GPR scanning in hospitals and healthcare estates
Why concrete scanning in hospitals requires more planning than a typical construction site, and how to manage access, programme, and infection control alongside the survey.
A hospital is one of the most demanding environments in which to scan concrete. The survey work itself is no different from any other GPR job — but everything around it is. Access is constrained, the building never closes, and the area being worked on is often a few metres from clinical activity. Planning the survey badly costs far more in a hospital than it does on an open construction site. Here is what changes, and how to get it right.
Infection control comes first
In most hospitals, any contractor working on or near a clinical area must work to an infection control risk assessment. GPR scanning is low-risk on this front because it is non-intrusive — the antenna runs across the surface and nothing is cut, drilled, or opened up during the scan itself. That is one of the strongest arguments for scanning before any work begins: it lets you locate services and reinforcement without breaking the building fabric and releasing dust into a sensitive environment.
The complication usually comes at the next stage. Once the scan has identified safe drilling or coring positions, the actual penetration work generates dust, and dust near immunocompromised patients is a genuine hazard. The standard mitigation is full dust containment: a sealed enclosure, negative-pressure extraction, and a controlled route in and out. Plan the scan so its output feeds straight into that containment plan. A well-marked survey lets the drilling team work fast inside the enclosure, which shortens the time the containment has to be maintained.
Clinical adjacencies dictate the programme
The single most useful question to ask before scheduling a hospital scan is: what is on the other side of every wall, floor, and ceiling around the work area? A slab that looks like a routine pre-drill scan may sit directly above an operating theatre, an imaging suite, or an intensive care bed. That changes when the work can happen and how much noise and vibration is tolerable.
GPR scanning is quiet. The follow-on drilling and coring is not. Where the work sits above or beside a sensitive clinical space, the trust will often only permit it outside theatre lists or during planned downtime.

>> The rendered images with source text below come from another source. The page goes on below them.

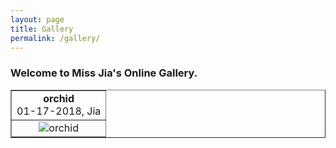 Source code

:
```yaml
--- 
layout: page 
title: Gallery 
permalink: /gallery/ 
--- 
```

 
<!--
 <div style="float:right"> 
 <a href="{{site.url}}/about/"> <img style="border:none;" src="{{ site.url }}/assets/pics/reward.png" alt="Reward me"/> </a>  
</div>
-->

### Welcome to Miss Jia's Online Gallery. 
 
<div> 
 <table align="center" border = "1"> 
 
 <tr> 
  <td align="center"> <b>orchid</b> <br> <span class="post-meta"> 01-17-2018, Jia </span> </td> 
 </tr> 
 <tr> 
  <td align="center"> <img src="{{ site.url }}/assets/gallery/2018_01_17_orchid.jpg" alt="orchid"/> </td> 
 </tr> 
 
 
 </table> 
</div> 
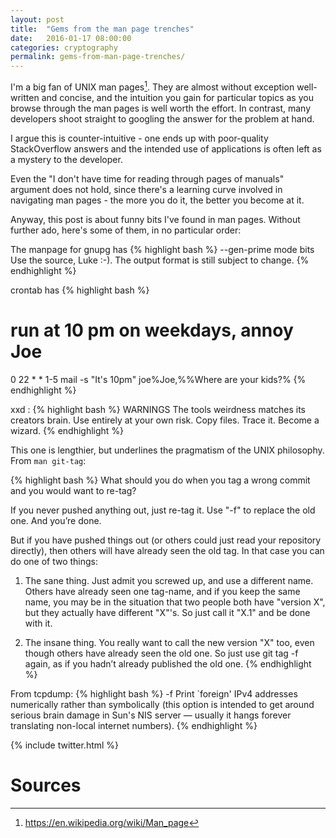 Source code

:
 ```yaml
---
layout: post
title:  "Gems from the man page trenches"
date:   2016-01-17 08:00:00
categories: cryptography
permalink: gems-from-man-page-trenches/
---
```


I'm a big fan of UNIX man pages[^1]. They are almost without exception well-written and concise, and the intuition you gain for particular topics as you browse through the man pages is well worth the effort. In contrast, many developers shoot straight to googling the answer for the problem at hand.

I argue this is counter-intuitive - one ends up with poor-quality StackOverflow answers and the intended use of applications is often left as a mystery to the developer.

Even the "I don't have time for reading through pages of manuals" argument does not hold, since there's a learning curve involved in navigating man pages - the more you do it, the better you become at it.

Anyway, this post is about funny bits I've found in man pages. Without further ado, here's some of them, in no particular order:

The manpage for gnupg has 
{% highlight bash %}
--gen-prime mode bits
        Use the source, Luke :-). The output format is still subject to change.
{% endhighlight %}

crontab has
{% highlight bash %}
# run at 10 pm on weekdays, annoy Joe
0 22 * * 1-5    mail -s "It's 10pm" joe%Joe,%%Where are your kids?%
{% endhighlight %}

xxd :
{% highlight bash %}
WARNINGS
       The  tools weirdness matches its creators brain.  Use entirely at your own risk. Copy files. Trace it. Become
       a wizard.
{% endhighlight %}

This one is lengthier, but underlines the pragmatism of the UNIX philosophy. From `man git-tag`:

{% highlight bash %}
What should you do when you tag a wrong commit and you would want to re-tag?

If you never pushed anything out, just re-tag it. Use "-f" to replace the old one. And you’re done.

But if you have pushed things out (or others could just read your repository directly), then others will
have already seen the old tag. In that case you can do one of two things:

1. The sane thing. Just admit you screwed up, and use a different name. Others have already seen one
   tag-name, and if you keep the same name, you may be in the situation that two people both have "version
   X", but they actually have different "X"'s. So just call it "X.1" and be done with it.

2. The insane thing. You really want to call the new version "X" too, even though others have already seen
   the old one. So just use git tag -f again, as if you hadn’t already published the old one.
{% endhighlight %}

From tcpdump:
{% highlight bash %}
       -f     Print `foreign' IPv4 addresses numerically rather than symbolically (this option  is  intended  to  get  around
	                 serious brain damage in Sun's NIS server — usually it hangs forever translating non-local internet numbers).
{% endhighlight %}
				


{% include twitter.html %}

# Sources 
[^1]:<https://en.wikipedia.org/wiki/Man_page>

Getting the scan done early — well before the intrusive work is scheduled — gives the project team an accurate picture of what penetrations are actually needed, which makes those tight out-of-hours windows much easier to plan around.
Out-of-hours and phased working
Many hospital surveys end up being done out of hours, at weekends, or in short overnight windows. This is workable but it has to be designed in:
- Confirm who provides escorted access at night, and that they will actually be available.

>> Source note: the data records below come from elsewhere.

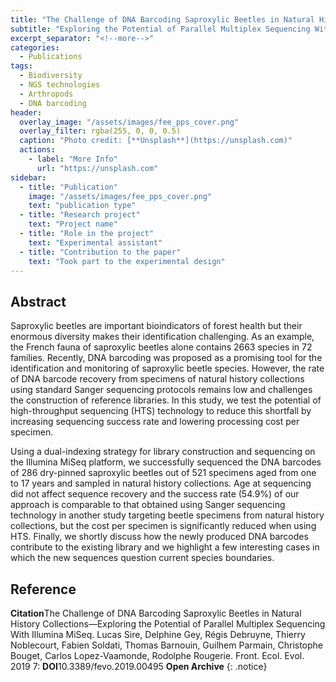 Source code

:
 ```yaml
---
title: "The Challenge of DNA Barcoding Saproxylic Beetles in Natural History Collections"
subtitle: "Exploring the Potential of Parallel Multiplex Sequencing With Illumina MiSeq"
excerpt_separator: "<!--more-->"
categories:
  - Publications
tags:
  - Biodiversity
  - NGS technologies
  - Arthropods
  - DNA barcoding
header:
  overlay_image: "/assets/images/fee_pps_cover.png"
  overlay_filter: rgba(255, 0, 0, 0.5)
  caption: "Photo credit: [**Unsplash**](https://unsplash.com)"
  actions:
    - label: "More Info"
      url: "https://unsplash.com"
sidebar:
  - title: "Publication"
    image: "/assets/images/fee_pps_cover.png"
    text: "publication type"
  - title: "Research project"
    text: "Project name"
  - title: "Role in the project"
    text: "Experimental assistant"
  - title: "Contribution to the paper"
    text: "Took part to the experimental design"
---
```


## Abstract
Saproxylic beetles are important bioindicators of forest health but their enormous diversity makes their identification challenging. As an example, the French fauna of saproxylic beetles alone contains 2663 species in 72 families. Recently, DNA barcoding was proposed as a promising tool for the identification and monitoring of saproxylic beetle species. 
However, the rate of DNA barcode recovery from specimens of natural history collections using standard Sanger sequencing protocols remains low and challenges the construction of reference libraries. In this study, we test the potential of high-throughput sequencing (HTS) technology to reduce this shortfall by increasing sequencing success rate and lowering processing cost per specimen. 

Using a dual-indexing strategy for library construction and sequencing on the Illumina MiSeq platform, we successfully sequenced the DNA barcodes of 286 dry-pinned saproxylic beetles out of 521 specimens aged from one to 17 years and sampled in natural history collections. Age at sequencing did not affect sequence recovery and the success rate (54.9%) of our approach is comparable to that obtained using Sanger sequencing technology in another study targeting beetle specimens from natural history collections, but the cost per specimen is significantly reduced when using HTS. Finally, we shortly discuss how the newly produced DNA barcodes contribute to the existing library and we highlight a few interesting cases in which the new sequences question current species boundaries.

## Reference
**Citation**The Challenge of DNA Barcoding Saproxylic Beetles in Natural History Collections—Exploring the Potential of Parallel Multiplex Sequencing With Illumina MiSeq. Lucas Sire, Delphine Gey, Régis Debruyne, Thierry Noblecourt, Fabien Soldati, Thomas Barnouin, Guilhem Parmain, Christophe Bouget, Carlos Lopez-Vaamonde, Rodolphe Rougerie. Front. Ecol. Evol. 2019 7:
**DOI**10.3389/fevo.2019.00495
**Open Archive**
{: .notice}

- Agree how the surveyor reaches the work area without crossing wards or restricted zones.
- Allow for the building being fuller and slower to move through than a normal site.

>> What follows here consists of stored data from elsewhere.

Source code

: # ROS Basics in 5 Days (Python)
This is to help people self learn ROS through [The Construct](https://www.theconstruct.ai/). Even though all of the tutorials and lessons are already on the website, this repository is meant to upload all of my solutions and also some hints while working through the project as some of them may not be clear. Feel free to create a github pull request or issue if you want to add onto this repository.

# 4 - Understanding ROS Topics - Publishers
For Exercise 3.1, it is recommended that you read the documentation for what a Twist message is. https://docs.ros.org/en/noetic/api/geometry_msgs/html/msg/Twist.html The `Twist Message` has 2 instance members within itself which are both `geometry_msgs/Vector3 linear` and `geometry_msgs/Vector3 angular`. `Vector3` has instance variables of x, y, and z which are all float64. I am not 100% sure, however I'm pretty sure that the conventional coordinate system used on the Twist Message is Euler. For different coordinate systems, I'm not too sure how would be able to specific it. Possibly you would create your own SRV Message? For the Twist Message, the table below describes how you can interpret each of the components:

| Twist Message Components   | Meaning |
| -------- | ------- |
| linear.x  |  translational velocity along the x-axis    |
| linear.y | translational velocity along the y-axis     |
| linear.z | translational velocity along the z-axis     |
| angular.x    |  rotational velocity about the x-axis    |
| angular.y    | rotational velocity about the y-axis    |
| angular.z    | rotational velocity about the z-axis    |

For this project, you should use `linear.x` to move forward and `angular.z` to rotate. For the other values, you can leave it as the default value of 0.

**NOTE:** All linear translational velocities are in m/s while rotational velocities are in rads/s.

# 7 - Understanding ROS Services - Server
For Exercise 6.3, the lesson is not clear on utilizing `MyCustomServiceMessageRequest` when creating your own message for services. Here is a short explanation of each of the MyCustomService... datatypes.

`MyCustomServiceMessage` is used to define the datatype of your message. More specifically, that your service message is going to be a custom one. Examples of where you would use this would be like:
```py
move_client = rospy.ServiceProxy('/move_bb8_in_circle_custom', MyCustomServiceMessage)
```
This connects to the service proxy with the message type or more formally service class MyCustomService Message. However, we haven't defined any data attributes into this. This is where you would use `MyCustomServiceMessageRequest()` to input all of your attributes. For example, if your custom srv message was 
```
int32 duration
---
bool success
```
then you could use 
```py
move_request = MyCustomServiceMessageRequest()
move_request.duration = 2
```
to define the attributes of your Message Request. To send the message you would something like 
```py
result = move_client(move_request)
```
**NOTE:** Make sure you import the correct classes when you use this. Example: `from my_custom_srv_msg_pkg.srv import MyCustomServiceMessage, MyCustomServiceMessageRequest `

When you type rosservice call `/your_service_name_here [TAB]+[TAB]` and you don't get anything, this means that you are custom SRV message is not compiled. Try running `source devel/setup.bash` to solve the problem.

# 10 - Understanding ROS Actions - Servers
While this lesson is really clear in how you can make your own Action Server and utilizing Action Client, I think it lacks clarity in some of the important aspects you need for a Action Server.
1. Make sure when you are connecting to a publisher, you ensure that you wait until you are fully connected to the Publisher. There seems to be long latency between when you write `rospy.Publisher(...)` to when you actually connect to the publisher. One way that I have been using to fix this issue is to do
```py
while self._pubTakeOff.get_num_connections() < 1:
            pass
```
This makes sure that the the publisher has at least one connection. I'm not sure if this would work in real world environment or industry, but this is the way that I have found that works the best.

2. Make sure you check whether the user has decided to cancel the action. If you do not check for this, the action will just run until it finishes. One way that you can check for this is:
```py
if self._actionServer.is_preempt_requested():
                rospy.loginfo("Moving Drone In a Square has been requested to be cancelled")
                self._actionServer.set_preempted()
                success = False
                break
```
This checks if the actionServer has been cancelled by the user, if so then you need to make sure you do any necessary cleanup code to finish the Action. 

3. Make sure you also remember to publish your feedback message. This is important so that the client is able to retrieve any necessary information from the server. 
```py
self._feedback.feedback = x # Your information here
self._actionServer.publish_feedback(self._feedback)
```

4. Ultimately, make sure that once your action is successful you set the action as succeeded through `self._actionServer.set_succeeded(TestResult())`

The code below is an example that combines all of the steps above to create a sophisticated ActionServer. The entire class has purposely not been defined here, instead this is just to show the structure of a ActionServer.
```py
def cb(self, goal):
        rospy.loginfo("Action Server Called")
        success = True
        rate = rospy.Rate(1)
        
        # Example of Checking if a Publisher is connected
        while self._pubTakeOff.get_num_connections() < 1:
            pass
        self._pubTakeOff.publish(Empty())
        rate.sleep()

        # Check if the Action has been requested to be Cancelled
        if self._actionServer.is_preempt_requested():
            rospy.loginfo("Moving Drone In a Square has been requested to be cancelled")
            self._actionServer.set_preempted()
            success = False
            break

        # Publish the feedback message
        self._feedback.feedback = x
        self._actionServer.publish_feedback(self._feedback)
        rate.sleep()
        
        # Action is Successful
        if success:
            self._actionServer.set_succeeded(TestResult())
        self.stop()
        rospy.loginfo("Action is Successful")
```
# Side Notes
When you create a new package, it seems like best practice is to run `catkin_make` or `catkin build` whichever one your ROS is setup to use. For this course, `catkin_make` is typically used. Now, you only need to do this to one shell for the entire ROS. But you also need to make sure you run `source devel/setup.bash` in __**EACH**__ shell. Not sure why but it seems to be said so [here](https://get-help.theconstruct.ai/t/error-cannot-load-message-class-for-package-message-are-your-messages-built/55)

A scan that would take half a day on an open site can stretch across two or three short night visits in a hospital. That is not inefficiency — it is the realistic cost of working around a live estate, and it should be priced into the programme from the start rather than discovered halfway through.
What the scan needs to find
The technical brief in a hospital is often more complex than a standard commercial slab. Healthcare buildings are densely serviced. A single slab may carry medical gas pipework, electrical and data distribution, nurse-call and alarm cabling, and heating and chilled-water services, often added and rerouted across decades of refurbishment. As-built drawings in older hospital estates are notoriously unreliable; wings get rebuilt, services get diverted, and the paper record rarely keeps pace.
Medical gas pipework deserves particular attention. A struck medical gas line is not just a repair — it is a clinical incident affecting patient care. Treat the scan as the primary defence against that outcome, and brief the surveyor specifically on where gas services are believed to run so those areas get extra coverage.
Practical advice for commissioning
Engage the survey early and treat it as a planning tool, not a box-tick before drilling. The scan output should inform the infection control plan, the containment design, the out-of-hours schedule, and the final list of penetrations — not simply confirm a decision already made.
Brief the surveyor fully on the clinical context: what is adjacent to the work area, what the access route is, and who the trust contact is. Build in contingency for short working windows and escorted access. And get the survey done before the intrusive programme is fixed, so the project is working from real information rather than optimistic assumptions.
Hospitals reward good planning and punish poor planning more sharply than almost any other environment. A well-scoped GPR survey, done early, makes every stage that follows safer, quieter, and quicker — which is exactly what a working hospital needs.